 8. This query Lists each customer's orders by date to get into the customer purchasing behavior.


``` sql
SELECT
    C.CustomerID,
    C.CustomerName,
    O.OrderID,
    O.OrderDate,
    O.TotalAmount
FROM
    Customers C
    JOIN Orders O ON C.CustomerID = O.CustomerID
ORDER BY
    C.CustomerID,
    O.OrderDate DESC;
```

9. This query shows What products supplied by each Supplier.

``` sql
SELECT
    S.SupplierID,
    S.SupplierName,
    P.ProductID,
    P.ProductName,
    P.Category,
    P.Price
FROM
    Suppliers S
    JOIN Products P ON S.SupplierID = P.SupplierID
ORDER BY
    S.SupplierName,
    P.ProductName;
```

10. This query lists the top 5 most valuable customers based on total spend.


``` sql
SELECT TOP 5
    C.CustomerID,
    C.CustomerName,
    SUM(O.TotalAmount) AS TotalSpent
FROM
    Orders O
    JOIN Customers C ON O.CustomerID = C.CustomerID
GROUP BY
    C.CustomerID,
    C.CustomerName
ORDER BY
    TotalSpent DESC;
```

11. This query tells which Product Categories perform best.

══════════════════════════════

Work to be completed: Return the listing in full, exactly.

Written answer:
 8. This query Lists each customer's orders by date to get into the customer purchasing behavior.


``` sql
SELECT
    C.CustomerID,
    C.CustomerName,
    O.OrderID,
    O.OrderDate,
    O.TotalAmount
FROM
    Customers C
    JOIN Orders O ON C.CustomerID = O.CustomerID
ORDER BY
    C.CustomerID,
    O.OrderDate DESC;
```

9. This query shows What products supplied by each Supplier.

``` sql
SELECT
    S.SupplierID,
    S.SupplierName,
    P.ProductID,
    P.ProductName,
    P.Category,
    P.Price
FROM
    Suppliers S
    JOIN Products P ON S.SupplierID = P.SupplierID
ORDER BY
    S.SupplierName,
    P.ProductName;
```

10. This query lists the top 5 most valuable customers based on total spend.


``` sql
SELECT TOP 5
    C.CustomerID,
    C.CustomerName,
    SUM(O.TotalAmount) AS TotalSpent
FROM
    Orders O
    JOIN Customers C ON O.CustomerID = C.CustomerID
GROUP BY
    C.CustomerID,
    C.CustomerName
ORDER BY
    TotalSpent DESC;
```

11. This query tells which Product Categories perform best.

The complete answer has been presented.